Nissan Slow Travel

If you didn’t post a photo in front of the Reclining Buddha, did you even go to Bangkok? The age of social  media has inspired a tourism boom, the effects of which are felt around the world. The bucket lists and wanderlust can create many positives – as in Iceland, where a massive rise in tourism helped the country emerge from a financial crisis.

Couple In Front Of Brandenburg Gate in Berlin

It is increasingly apparent that there is a more responsible, and enjoyable, way to see the world.

Too Much Of A Good Thing: Overtourism

Unfortunately, there is a less flattering angle to the rise of travel. In the Philippines, the picturesque Boracay Beach was closed to visitors after overtourism threatened fragile marine ecosystems. Residents of Venice, Italy, often resent tourists trampling all over the city with packed lunches, only to leave after they get their selfie. The city recently imposed an entrance fee to curb crowds.

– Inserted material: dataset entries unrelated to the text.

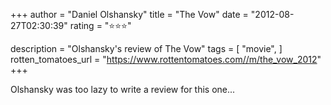 +++
author = "Daniel Olshansky"
title = "The Vow"
date = "2012-08-27T02:30:39"
rating = "⭐⭐⭐"

description = "Olshansky's review of The Vow"
tags = [
    "movie",
]
rotten_tomatoes_url = "https://www.rottentomatoes.com//m/the_vow_2012"
+++

Olshansky was too lazy to write a review for this one...
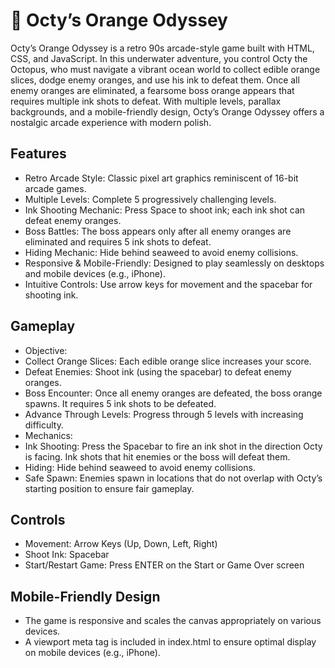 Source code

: # 🍊 Octy’s Orange Odyssey

Octy’s Orange Odyssey is a retro 90s arcade-style game built with HTML, CSS, and JavaScript. In this underwater adventure, you control Octy the Octopus, who must navigate a vibrant ocean world to collect edible orange slices, dodge enemy oranges, and use his ink to defeat them. Once all enemy oranges are eliminated, a fearsome boss orange appears that requires multiple ink shots to defeat. With multiple levels, parallax backgrounds, and a mobile-friendly design, Octy’s Orange Odyssey offers a nostalgic arcade experience with modern polish.

## Features

- Retro Arcade Style: Classic pixel art graphics reminiscent of 16-bit arcade games.
- Multiple Levels: Complete 5 progressively challenging levels.
- Ink Shooting Mechanic: Press Space to shoot ink; each ink shot can defeat enemy oranges.
- Boss Battles: The boss appears only after all enemy oranges are eliminated and requires 5 ink shots to defeat.
- Hiding Mechanic: Hide behind seaweed to avoid enemy collisions.
- Responsive & Mobile-Friendly: Designed to play seamlessly on desktops and mobile devices (e.g., iPhone).
- Intuitive Controls: Use arrow keys for movement and the spacebar for shooting ink.

## Gameplay
- Objective:
- Collect Orange Slices: Each edible orange slice increases your score.
- Defeat Enemies: Shoot ink (using the spacebar) to defeat enemy oranges.
- Boss Encounter: Once all enemy oranges are defeated, the boss orange spawns. It requires 5 ink shots to be defeated.
- Advance Through Levels: Progress through 5 levels with increasing difficulty.
- Mechanics:
- Ink Shooting: Press the Spacebar to fire an ink shot in the direction Octy is facing. Ink shots that hit enemies or the boss will defeat them.
- Hiding: Hide behind seaweed to avoid enemy collisions.
- Safe Spawn: Enemies spawn in locations that do not overlap with Octy’s starting position to ensure fair gameplay.

## Controls
- Movement: Arrow Keys (Up, Down, Left, Right)
- Shoot Ink: Spacebar
- Start/Restart Game: Press ENTER on the Start or Game Over screen

## Mobile-Friendly Design
- The game is responsive and scales the canvas appropriately on various devices.
- A viewport meta tag is included in index.html to ensure optimal display on mobile devices (e.g., iPhone).
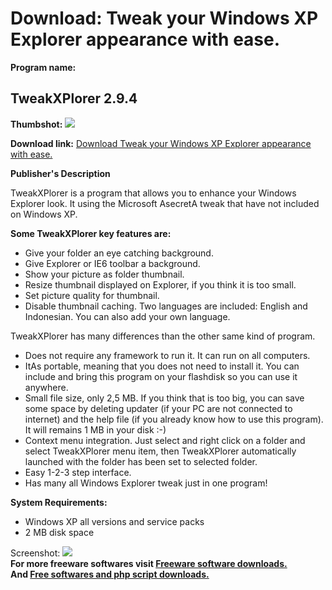 # Download: Tweak your Windows XP Explorer appearance with ease.

**Program name:**

## TweakXPlorer 2.9.4

  
**Thumbshot:** ![](http://www.freewarefiles.com/screenshot/tweakxplorer27_md.jpg)   
  
**Download link:** [Download Tweak your Windows XP Explorer appearance with ease.](http://freesoftwares.boysofts.com/TweakXPlorer_program_46937.html)  
  


**Publisher's Description**  
  


TweakXPlorer is a program that allows you to enhance your Windows Explorer look. It using the Microsoft AsecretA tweak that have not included on Windows XP. 

**Some TweakXPlorer key features are:**

  * Give your folder an eye catching background. 
  * Give Explorer or IE6 toolbar a background. 
  * Show your picture as folder thumbnail. 
  * Resize thumbnail displayed on Explorer, if you think it is too small. 
  * Set picture quality for thumbnail. 
  * Disable thumbnail caching. 
Two languages are included: English and Indonesian. You can also add your own language. 

TweakXPlorer has many differences than the other same kind of program.

  * Does not require any framework to run it. It can run on all computers. 
  * ItAs portable, meaning that you does not need to install it. You can include and bring this program on your flashdisk so you can use it anywhere. 
  * Small file size, only 2,5 MB. If you think that is too big, you can save some space by deleting updater (if your PC are not connected to internet) and the help file (if you already know how to use this program). It will remains 1 MB in your disk :-) 
  * Context menu integration. Just select and right click on a folder and select TweakXPlorer menu item, then TweakXPlorer automatically launched with the folder has been set to selected folder. 
  * Easy 1-2-3 step interface. 
  * Has many all Windows Explorer tweak just in one program! 

**System Requirements:**

  * Windows XP all versions and service packs 
  * 2 MB disk space 

  
  
Screenshot: ![](http://www.freewarefiles.com/screenshot/tweakxplorer27.jpg)   
**For more freeware softwares visit [Freeware software downloads.](http://freesoftwares.boysofts.com/)**   
**And [Free softwares and php script downloads.](http://www.boysofts.com/)**
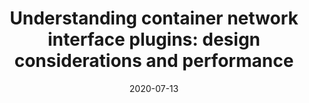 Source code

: ---
title: "Understanding container network interface plugins: design considerations and performance"
collection: publications
permalink: /publication/2020-07-13-cni-lanman
excerpt: 'Shixiong Qi, Sameer G Kulkarni, KK Ramakrishnan.'
date: 2020-07-13
venue: '2020 IEEE International Symposium on Local and Metropolitan Area Networks (LANMAN)'
paperurl: 'https://ieeexplore.ieee.org/abstract/document/9153266'
--- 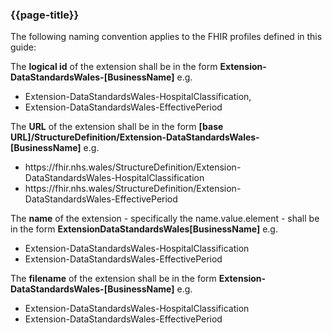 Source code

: ### {{page-title}}
The following naming convention applies to the FHIR profiles defined in this guide:

The **logical id** of the extension shall be in the form **Extension-DataStandardsWales-[BusinessName]** e.g.
* Extension-DataStandardsWales-HospitalClassification,
* Extension-DataStandardsWales-EffectivePeriod

The **URL** of the extension shall be in the form
**[base URL]/StructureDefinition/Extension-DataStandardsWales-[BusinessName]** e.g. 
* https&#58;//fhir.nhs.wales/StructureDefinition/Extension-DataStandardsWales-HospitalClassification
* https&#58;//fhir.nhs.wales/StructureDefinition/Extension-DataStandardsWales-EffectivePeriod

The **name** of the extension - specifically the name.value.element - shall be in the form **ExtensionDataStandardsWales[BusinessName]** e.g. 
* Extension-DataStandardsWales-HospitalClassification
* Extension-DataStandardsWales-EffectivePeriod

The **filename** of the extension shall be in the form **Extension-DataStandardsWales-[BusinessName]** e.g. 
* Extension-DataStandardsWales-HospitalClassification
* Extension-DataStandardsWales-EffectivePeriod

<br> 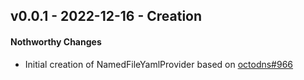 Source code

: ## v0.0.1 - 2022-12-16 - Creation

#### Nothworthy Changes

* Initial creation of NamedFileYamlProvider based on [octodns#966](https://github.com/octodns/octodns/pull/966)
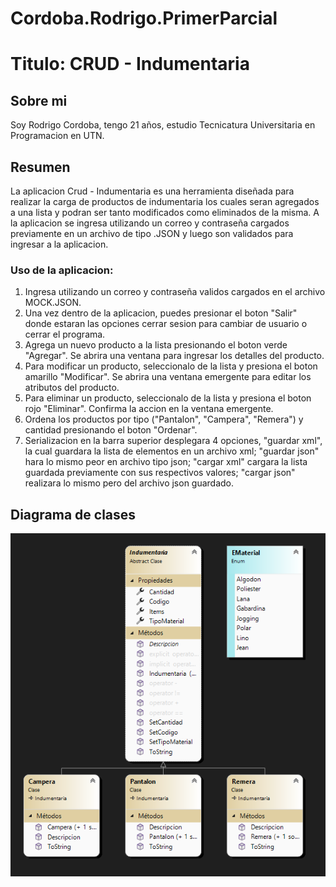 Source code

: # Cordoba.Rodrigo.PrimerParcial 

# Titulo: CRUD - Indumentaria

## Sobre mi
Soy Rodrigo Cordoba, tengo 21 años, estudio Tecnicatura Universitaria en Programacion en UTN.

## Resumen
La aplicacion Crud - Indumentaria es una herramienta diseñada para realizar la carga de productos de indumentaria los cuales seran agregados a una lista y podran ser tanto modificados como eliminados de la misma. A la aplicacion se ingresa utilizando un correo y contraseña cargados previamente en un archivo de tipo .JSON y luego son validados para ingresar a la aplicacion.

### Uso de la aplicacion:
1. Ingresa utilizando un correo y contraseña validos cargados en el archivo MOCK.JSON.
2. Una vez dentro de la aplicacion, puedes presionar el boton "Salir" donde estaran las opciones cerrar sesion para cambiar de usuario o cerrar el programa.
3. Agrega un nuevo producto a la lista presionando el boton verde "Agregar". Se abrira una ventana para ingresar los detalles del producto.
4. Para modificar un producto, seleccionalo de la lista y presiona el boton amarillo "Modificar". Se abrira una ventana emergente para editar los atributos del producto.
5. Para eliminar un producto, seleccionalo de la lista y presiona el boton rojo "Eliminar". Confirma la accion en la ventana emergente.
6. Ordena los productos por tipo ("Pantalon", "Campera", "Remera") y cantidad presionando el boton "Ordenar".
7. Serializacion en la barra superior desplegara 4 opciones, "guardar xml", la cual guardara la lista de elementos en un archivo xml; "guardar json" hara lo mismo peor en archivo tipo json; "cargar xml" cargara la lista guardada previamente con sus respectivos valores; "cargar json" realizara lo mismo pero del archivo json guardado.


## Diagrama de clases
![alt text](image-1.png)
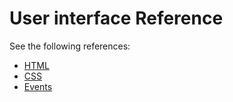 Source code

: # User interface Reference

See the following references:

* [HTML](./html-index.md)
* [CSS](./namespace/css.md)
* [Events](./events-index.md) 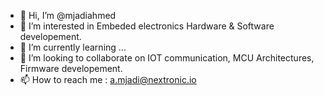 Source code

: - 👋 Hi, I’m @mjadiahmed
- 👀 I’m interested in Embeded electronics Hardware & Software developement.
- 🌱 I’m currently learning ...
- 💞️ I’m looking to collaborate on IOT communication, MCU Architectures, Firmware developement.
- 📫 How to reach me : a.mjadi@nextronic.io


<!---
mjadiahmed/mjadiahmed is a ✨ special ✨ repository because its `README.md` (this file) appears on your GitHub profile.
You can click the Preview link to take a look at your changes.
--->
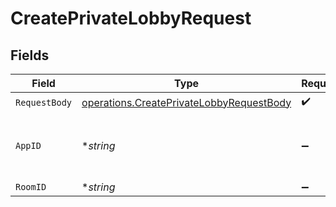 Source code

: # CreatePrivateLobbyRequest


## Fields

| Field                                                                                                | Type                                                                                                 | Required                                                                                             | Description                                                                                          | Example                                                                                              |
| ---------------------------------------------------------------------------------------------------- | ---------------------------------------------------------------------------------------------------- | ---------------------------------------------------------------------------------------------------- | ---------------------------------------------------------------------------------------------------- | ---------------------------------------------------------------------------------------------------- |
| `RequestBody`                                                                                        | [operations.CreatePrivateLobbyRequestBody](../../models/operations/createprivatelobbyrequestbody.md) | :heavy_check_mark:                                                                                   | N/A                                                                                                  |                                                                                                      |
| `AppID`                                                                                              | **string*                                                                                            | :heavy_minus_sign:                                                                                   | N/A                                                                                                  | app-af469a92-5b45-4565-b3c4-b79878de67d2                                                             |
| `RoomID`                                                                                             | **string*                                                                                            | :heavy_minus_sign:                                                                                   | N/A                                                                                                  | 2swovpy1fnunu                                                                                        | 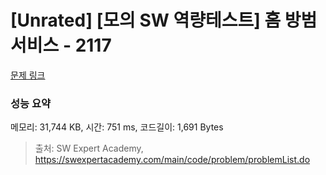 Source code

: # [Unrated] [모의 SW 역량테스트] 홈 방범 서비스 - 2117 

[문제 링크](https://swexpertacademy.com/main/code/problem/problemDetail.do?contestProbId=AV5V61LqAf8DFAWu) 

### 성능 요약

메모리: 31,744 KB, 시간: 751 ms, 코드길이: 1,691 Bytes



> 출처: SW Expert Academy, https://swexpertacademy.com/main/code/problem/problemList.do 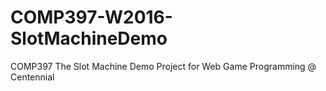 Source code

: # COMP397-W2016-SlotMachineDemo

COMP397 The Slot Machine Demo Project for Web Game Programming @ Centennial
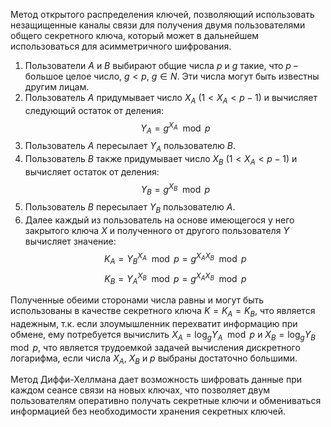 Метод открытого распределения ключей, позволяющий использовать незащищенные каналы связи для получения двумя пользователями общего секретного ключа, который может в дальнейшем использоваться для асимметричного шифрования.

1. Пользователи $A$ и $B$ выбирают общие числа $p$ и $g$ такие, что $p$ – большое целое число, $g<p$, $g\in N$. Эти числа могут быть известны другим лицам.
2. Пользователь $A$ придумывает число $X_A$ ($1<X_A<p-1$) и вычисляет следующий остаток от деления:
	$$Y_A=g^{X_A}\mod p$$
3. Пользователь $A$ пересылает $Y_A$ пользователю $B$.
4. Пользователь $B$ также придумывает число $X_B$ ($1<X_A<p-1$) и вычисляет остаток от деления:
	$$Y_B=g^{X_B}\mod p$$
5. Пользователь $B$ пересылает $Y_B$ пользователю $A$.
6. Далее каждый из пользователь на основе имеющегося у него закрытого ключа $X$ и полученного от другого пользователя $Y$ вычисляет значение:
	$$K_A=Y^{X_{A}}_B\mod p=g^{X_AX_B}\mod p$$
	$$K_B=Y^{X_B}_A\mod p=g^{X_AX_B}\mod p$$

Полученные обеими сторонами числа равны и могут быть использованы в качестве секретного ключа $K=K_A=K_B$, что является надежным, т.к. если злоумышленник перехватит информацию при обмене, ему потребуется вычислить $X_A=\log_g{Y_A}\mod p$ и $X_B=\log_g{Y_B}\mod p$, что является трудоемкой задачей вычисления дискретного логарифма, если числа $X_A$, $X_B$ и $p$ выбраны достаточно большими.

Метод Диффи-Хеллмана дает возможность шифровать данные при каждом сеансе связи на новых ключах, что позволяет двум пользователям оперативно получать секретные ключи и обмениваться информацией без необходимости хранения секретных ключей.
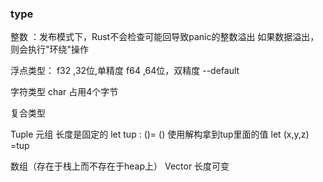 ### type
整数 ：发布模式下，Rust不会检查可能回导致panic的整数溢出
如果数据溢出，则会执行"环绕"操作

浮点类型：
f32 ,32位,单精度
f64 ,64位，双精度 --default

字符类型
char 占用4个字节

复合类型

Tuple 元组
长度是固定的
let tup : ()= ()
使用解构拿到tup里面的值
let (x,y,z) =tup

数组（存在于栈上而不存在于heap上）
Vector 长度可变
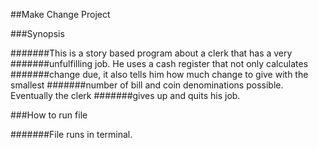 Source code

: ##Make Change Project

###Synopsis

#######This is a story based program about a clerk that has a very
#######unfulfilling job. He uses a cash register that not only calculates
#######change due, it also tells him how much change to give with the smallest
#######number of bill and coin denominations possible. Eventually the clerk
#######gives up and quits his job.

###How to run file

#######File runs in terminal.
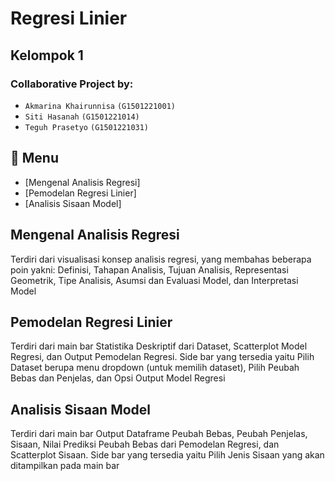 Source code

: #  Regresi Linier

## Kelompok 1

### Collaborative Project by:
- `Akmarina Khairunnisa` `(G1501221001)`
- `Siti Hasanah` `(G1501221014)`
- `Teguh Prasetyo` `(G1501221031)`

## :bookmark_tabs: Menu

- [Mengenal Analisis Regresi]
- [Pemodelan Regresi Linier]
- [Analisis Sisaan Model]

## Mengenal Analisis Regresi
Terdiri dari visualisasi konsep analisis regresi, yang membahas beberapa poin yakni: Definisi, Tahapan Analisis, Tujuan Analisis, Representasi Geometrik, Tipe Analisis, Asumsi dan Evaluasi Model, dan Interpretasi Model

## Pemodelan Regresi Linier
Terdiri dari main bar Statistika Deskriptif dari Dataset, Scatterplot Model Regresi, dan Output Pemodelan Regresi. Side bar yang tersedia yaitu Pilih Dataset berupa menu dropdown (untuk memilih dataset), Pilih Peubah Bebas dan Penjelas, dan Opsi Output Model Regresi

## Analisis Sisaan Model
Terdiri dari main bar Output Dataframe Peubah Bebas, Peubah Penjelas, Sisaan, Nilai Prediksi Peubah Bebas dari Pemodelan Regresi, dan Scatterplot Sisaan. Side bar yang tersedia yaitu Pilih Jenis Sisaan yang akan ditampilkan pada main bar
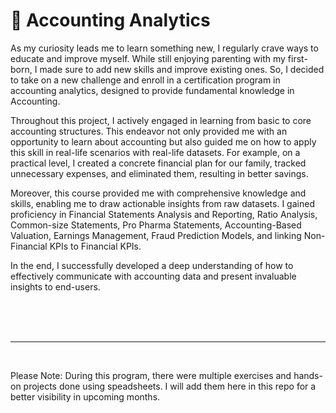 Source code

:# 📒 Accounting Analytics


As my curiosity leads me to learn something new, I regularly crave ways to educate and improve myself. While still enjoying parenting with my first-born, I made sure to add new skills and improve existing ones. So, I decided to take on a new challenge and enroll in a certification program in accounting analytics, designed to provide fundamental knowledge in Accounting.

Throughout this project, I actively engaged in learning from basic to core accounting structures. This endeavor not only provided me with an opportunity to learn about accounting but also guided me on how to apply this skill in real-life scenarios with real-life datasets. For example, on a practical level, I created a concrete financial plan for our family, tracked unnecessary expenses, and eliminated them, resulting in better savings.

Moreover, this course provided me with comprehensive knowledge and skills, enabling me to draw actionable insights from raw datasets. I gained proficiency in Financial Statements Analysis and Reporting, Ratio Analysis, Common-size Statements, Pro Pharma Statements, Accounting-Based Valuation, Earnings Management, Fraud Prediction Models, and linking Non-Financial KPIs to Financial KPIs.

In the end, I successfully developed a deep understanding of how to effectively communicate with accounting data and present invaluable insights to end-users.


<br>
<br>
<br>
<hr>
<br>

Please Note: During this program, there were multiple exercises and hands-on projects done using speadsheets. I will add them here in this repo for a better visibility in upcoming months. 

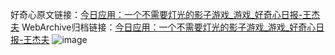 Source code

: 好奇心原文链接：[今日应用：一个不需要灯光的影子游戏_游戏_好奇心日报-王杰夫](https://www.qdaily.com/articles/5533.html)
WebArchive归档链接：[今日应用：一个不需要灯光的影子游戏_游戏_好奇心日报-王杰夫](http://web.archive.org/web/20181009091424/http://www.qdaily.com:80/articles/5533.html)
![image](http://ww3.sinaimg.cn/large/007d5XDply1g3w8or8b6zj30u03jctz7) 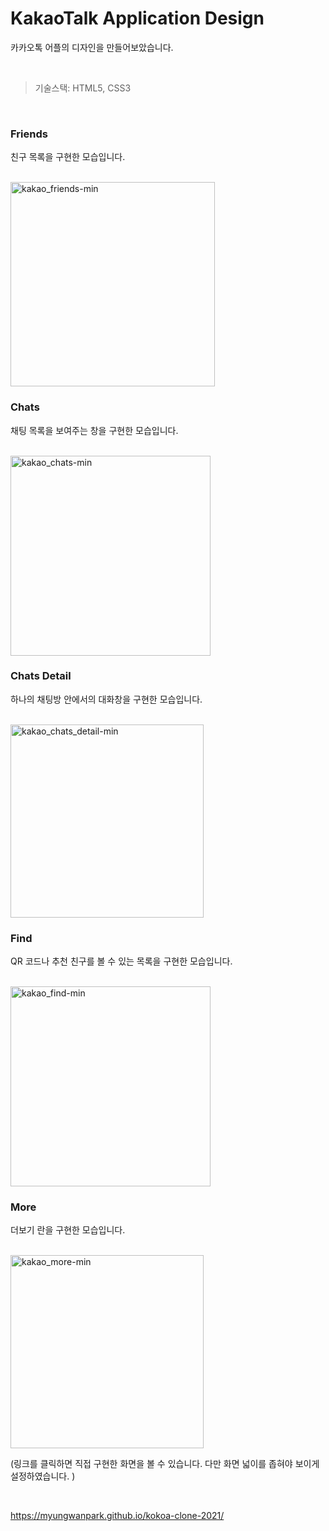 # KakaoTalk Application Design 

카카오톡 어플의 디자인을 만들어보았습니다. 

<br/>

> 기술스택: HTML5, CSS3

<br/>

### Friends

친구 목록을 구현한 모습입니다. 

<br/>

<img width="327" alt="kakao_friends-min" src="https://user-images.githubusercontent.com/56289900/144788358-a7d3dd08-2655-424d-99bf-88daa1b8914d.PNG">

<br/>

### Chats

채팅 목록을 보여주는 창을 구현한 모습입니다.  

<br/>

<img width="320" alt="kakao_chats-min" src="https://user-images.githubusercontent.com/56289900/144788356-36ea5157-b344-40b3-beed-292046e9e6e2.PNG">

<br/>

### Chats Detail

하나의 채팅방 안에서의 대화창을 구현한 모습입니다. 

<br/>

<img width="309" alt="kakao_chats_detail-min" src="https://user-images.githubusercontent.com/56289900/144788353-178efe0a-8f56-45af-9e7a-72a0a6137b11.PNG">
<br/>

### Find

QR 코드나 추천 친구를 볼 수 있는 목록을 구현한 모습입니다. 

<br/>

<img width="320" alt="kakao_find-min" src="https://user-images.githubusercontent.com/56289900/144788357-80c793a2-ef38-4963-ae4d-7e5f6b5c9972.PNG">

<br/>

### More

더보기 란을 구현한 모습입니다. 

<br/>

<img width="309" alt="kakao_more-min" src="https://user-images.githubusercontent.com/56289900/144788360-82dc3e91-83ad-4974-9ffe-137bc8d46970.PNG">

(링크를 클릭하면 직접 구현한 화면을 볼 수 있습니다. 다만 화면 넓이를 좁혀야 보이게 설정하였습니다. )

<br/>

https://myungwanpark.github.io/kokoa-clone-2021/
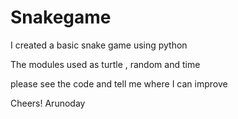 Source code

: # Snakegame
I created a basic snake game using python

The modules used as turtle , random and time 

please see the code and tell me where I can improve 

Cheers!
Arunoday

Whirlwind trips that attempt to cover as many sites as possible are not necessarily the best experience for the traveler, either. It can leave you feeling more tired than when you left for vacation. Plus, if you spend time only around the Eiffel Tower or Machu Picchu, you might miss the hidden corners that reveal the true characters of Paris or Peru.

It is increasingly apparent that we can see the world in a more responsible and enjoyable way.

One approach is to simply slow down. The practice even has a name: slow travel. The antidote to exhausting checklist tourism, it is being embraced by full-time digital nomads (who blog about it at length) and also 9-to-5 employees on holiday. You don’t need a lot of time to travel slowly. 

LIVE LIKE A LOCAL

The gist of slow travel is that you travel to fewer places, spend more time in each destination, and live like a local rather than a tourist. Proponents of the movement say it puts less stress on travelers and locals, it’s cost effective, and it can be less damaging to the environment.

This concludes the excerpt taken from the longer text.